About this exercise — The entries should be restated word for word.

================================

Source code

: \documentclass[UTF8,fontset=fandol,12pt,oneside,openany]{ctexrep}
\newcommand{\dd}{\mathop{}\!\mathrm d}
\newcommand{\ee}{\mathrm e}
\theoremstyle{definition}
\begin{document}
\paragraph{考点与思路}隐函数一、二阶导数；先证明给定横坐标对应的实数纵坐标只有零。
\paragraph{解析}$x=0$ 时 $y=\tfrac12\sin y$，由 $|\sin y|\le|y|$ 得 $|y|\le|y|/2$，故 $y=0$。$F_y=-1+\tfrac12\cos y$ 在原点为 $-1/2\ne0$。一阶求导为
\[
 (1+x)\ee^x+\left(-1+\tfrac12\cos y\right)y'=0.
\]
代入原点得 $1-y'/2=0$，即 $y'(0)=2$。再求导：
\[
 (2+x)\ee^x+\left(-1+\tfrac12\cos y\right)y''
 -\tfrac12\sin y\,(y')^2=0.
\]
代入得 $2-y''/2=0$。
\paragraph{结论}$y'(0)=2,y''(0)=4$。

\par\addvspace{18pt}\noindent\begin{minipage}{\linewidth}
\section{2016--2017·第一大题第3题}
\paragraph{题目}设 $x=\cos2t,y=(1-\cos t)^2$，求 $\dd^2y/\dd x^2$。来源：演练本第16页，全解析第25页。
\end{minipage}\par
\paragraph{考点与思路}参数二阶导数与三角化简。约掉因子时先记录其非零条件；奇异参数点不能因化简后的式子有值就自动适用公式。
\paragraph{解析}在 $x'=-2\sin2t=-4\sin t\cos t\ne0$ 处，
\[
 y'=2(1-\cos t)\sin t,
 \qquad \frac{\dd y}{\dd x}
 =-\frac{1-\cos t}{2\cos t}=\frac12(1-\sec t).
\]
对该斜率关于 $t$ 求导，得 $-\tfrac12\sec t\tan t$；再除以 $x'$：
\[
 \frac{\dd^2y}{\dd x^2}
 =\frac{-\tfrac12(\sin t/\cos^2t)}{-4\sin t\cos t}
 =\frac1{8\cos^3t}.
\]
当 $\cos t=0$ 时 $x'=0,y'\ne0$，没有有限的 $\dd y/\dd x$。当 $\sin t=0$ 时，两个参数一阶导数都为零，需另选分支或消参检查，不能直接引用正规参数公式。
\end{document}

================================

Your response —
Source code

: \documentclass[UTF8,fontset=fandol,12pt,oneside,openany]{ctexrep}
\newcommand{\dd}{\mathop{}\!\mathrm d}
\newcommand{\ee}{\mathrm e}
\theoremstyle{definition}
\begin{document}
\paragraph{考点与思路}隐函数一、二阶导数；先证明给定横坐标对应的实数纵坐标只有零。
\paragraph{解析}$x=0$ 时 $y=\tfrac12\sin y$，由 $|\sin y|\le|y|$ 得 $|y|\le|y|/2$，故 $y=0$。$F_y=-1+\tfrac12\cos y$ 在原点为 $-1/2\ne0$。一阶求导为
\[
 (1+x)\ee^x+\left(-1+\tfrac12\cos y\right)y'=0.
\]
代入原点得 $1-y'/2=0$，即 $y'(0)=2$。再求导：
\[
 (2+x)\ee^x+\left(-1+\tfrac12\cos y\right)y''
 -\tfrac12\sin y\,(y')^2=0.
\]
代入得 $2-y''/2=0$。
\paragraph{结论}$y'(0)=2,y''(0)=4$。

\par\addvspace{18pt}\noindent\begin{minipage}{\linewidth}
\section{2016--2017·第一大题第3题}
\paragraph{题目}设 $x=\cos2t,y=(1-\cos t)^2$，求 $\dd^2y/\dd x^2$。来源：演练本第16页，全解析第25页。
\end{minipage}\par
\paragraph{考点与思路}参数二阶导数与三角化简。约掉因子时先记录其非零条件；奇异参数点不能因化简后的式子有值就自动适用公式。
\paragraph{解析}在 $x'=-2\sin2t=-4\sin t\cos t\ne0$ 处，
\[
 y'=2(1-\cos t)\sin t,
 \qquad \frac{\dd y}{\dd x}
 =-\frac{1-\cos t}{2\cos t}=\frac12(1-\sec t).
\]
对该斜率关于 $t$ 求导，得 $-\tfrac12\sec t\tan t$；再除以 $x'$：
\[
 \frac{\dd^2y}{\dd x^2}
 =\frac{-\tfrac12(\sin t/\cos^2t)}{-4\sin t\cos t}
 =\frac1{8\cos^3t}.
\]
当 $\cos t=0$ 时 $x'=0,y'\ne0$，没有有限的 $\dd y/\dd x$。当 $\sin t=0$ 时，两个参数一阶导数都为零，需另选分支或消参检查，不能直接引用正规参数公式。
\end{document}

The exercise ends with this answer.